> [Stored items]
Content starts

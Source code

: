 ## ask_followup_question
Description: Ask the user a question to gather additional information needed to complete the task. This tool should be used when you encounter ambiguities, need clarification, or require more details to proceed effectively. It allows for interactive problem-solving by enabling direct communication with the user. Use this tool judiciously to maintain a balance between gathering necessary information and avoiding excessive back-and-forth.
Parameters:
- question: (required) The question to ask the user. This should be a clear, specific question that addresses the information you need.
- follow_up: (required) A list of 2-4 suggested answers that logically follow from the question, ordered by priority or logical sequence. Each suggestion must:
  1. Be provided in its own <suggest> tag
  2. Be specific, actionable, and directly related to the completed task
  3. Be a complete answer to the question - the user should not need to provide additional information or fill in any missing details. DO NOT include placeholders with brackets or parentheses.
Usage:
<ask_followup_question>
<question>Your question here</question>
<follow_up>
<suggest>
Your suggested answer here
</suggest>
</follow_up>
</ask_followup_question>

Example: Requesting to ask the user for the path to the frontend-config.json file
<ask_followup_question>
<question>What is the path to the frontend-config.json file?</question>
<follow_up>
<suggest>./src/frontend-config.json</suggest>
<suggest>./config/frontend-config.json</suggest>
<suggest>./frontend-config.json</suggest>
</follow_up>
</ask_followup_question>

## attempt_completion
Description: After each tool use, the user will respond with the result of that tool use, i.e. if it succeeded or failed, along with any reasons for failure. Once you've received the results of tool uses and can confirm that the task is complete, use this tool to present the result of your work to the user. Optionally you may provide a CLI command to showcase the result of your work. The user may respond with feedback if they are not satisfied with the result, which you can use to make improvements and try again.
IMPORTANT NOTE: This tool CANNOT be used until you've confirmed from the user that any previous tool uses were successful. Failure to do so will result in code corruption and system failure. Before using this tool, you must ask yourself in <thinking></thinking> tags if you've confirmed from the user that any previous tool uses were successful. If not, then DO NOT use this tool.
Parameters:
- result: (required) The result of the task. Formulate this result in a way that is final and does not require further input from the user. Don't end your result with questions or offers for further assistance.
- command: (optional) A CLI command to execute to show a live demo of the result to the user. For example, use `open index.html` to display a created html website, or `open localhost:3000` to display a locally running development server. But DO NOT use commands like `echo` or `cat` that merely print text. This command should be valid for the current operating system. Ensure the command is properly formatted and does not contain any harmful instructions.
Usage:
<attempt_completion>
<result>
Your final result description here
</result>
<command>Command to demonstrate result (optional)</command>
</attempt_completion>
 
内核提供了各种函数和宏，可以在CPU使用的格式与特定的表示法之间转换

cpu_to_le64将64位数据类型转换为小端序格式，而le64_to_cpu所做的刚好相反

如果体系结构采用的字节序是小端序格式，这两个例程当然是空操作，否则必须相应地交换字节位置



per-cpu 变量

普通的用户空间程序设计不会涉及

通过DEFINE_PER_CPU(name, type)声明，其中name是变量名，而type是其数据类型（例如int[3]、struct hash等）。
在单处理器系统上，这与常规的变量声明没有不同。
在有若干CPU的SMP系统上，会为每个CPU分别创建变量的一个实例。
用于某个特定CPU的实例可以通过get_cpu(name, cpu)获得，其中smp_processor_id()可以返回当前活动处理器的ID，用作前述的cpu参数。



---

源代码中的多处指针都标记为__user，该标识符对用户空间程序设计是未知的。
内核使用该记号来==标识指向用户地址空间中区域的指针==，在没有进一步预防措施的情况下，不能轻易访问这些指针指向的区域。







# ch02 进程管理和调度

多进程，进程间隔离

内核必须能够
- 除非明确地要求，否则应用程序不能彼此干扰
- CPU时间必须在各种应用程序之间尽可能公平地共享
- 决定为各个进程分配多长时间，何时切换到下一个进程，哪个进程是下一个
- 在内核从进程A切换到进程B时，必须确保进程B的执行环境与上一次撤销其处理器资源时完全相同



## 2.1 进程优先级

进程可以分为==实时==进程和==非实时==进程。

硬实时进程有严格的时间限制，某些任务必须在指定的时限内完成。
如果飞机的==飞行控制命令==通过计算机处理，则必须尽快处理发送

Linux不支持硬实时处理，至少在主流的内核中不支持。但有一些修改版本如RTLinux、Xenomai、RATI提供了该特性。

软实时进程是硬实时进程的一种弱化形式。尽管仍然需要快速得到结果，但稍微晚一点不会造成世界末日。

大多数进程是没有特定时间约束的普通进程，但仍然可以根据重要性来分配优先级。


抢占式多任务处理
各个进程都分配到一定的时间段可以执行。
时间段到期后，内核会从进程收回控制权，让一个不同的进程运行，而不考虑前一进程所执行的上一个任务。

Content ends

In the entries above, the lines between the one holding "# ch02 进程管理和调度" and the one holding "如果飞机的==飞行控制命令==通过计算机处理，则必须尽快处理发送", inclusive, are to be printed exactly as written, and those alone.

> [TASK ANSWER]
# ch02 进程管理和调度

多进程，进程间隔离

内核必须能够
- 除非明确地要求，否则应用程序不能彼此干扰
- CPU时间必须在各种应用程序之间尽可能公平地共享
- 决定为各个进程分配多长时间，何时切换到下一个进程，哪个进程是下一个
- 在内核从进程A切换到进程B时，必须确保进程B的执行环境与上一次撤销其处理器资源时完全相同



## 2.1 进程优先级

进程可以分为==实时==进程和==非实时==进程。

硬实时进程有严格的时间限制，某些任务必须在指定的时限内完成。
如果飞机的==飞行控制命令==通过计算机处理，则必须尽快处理发送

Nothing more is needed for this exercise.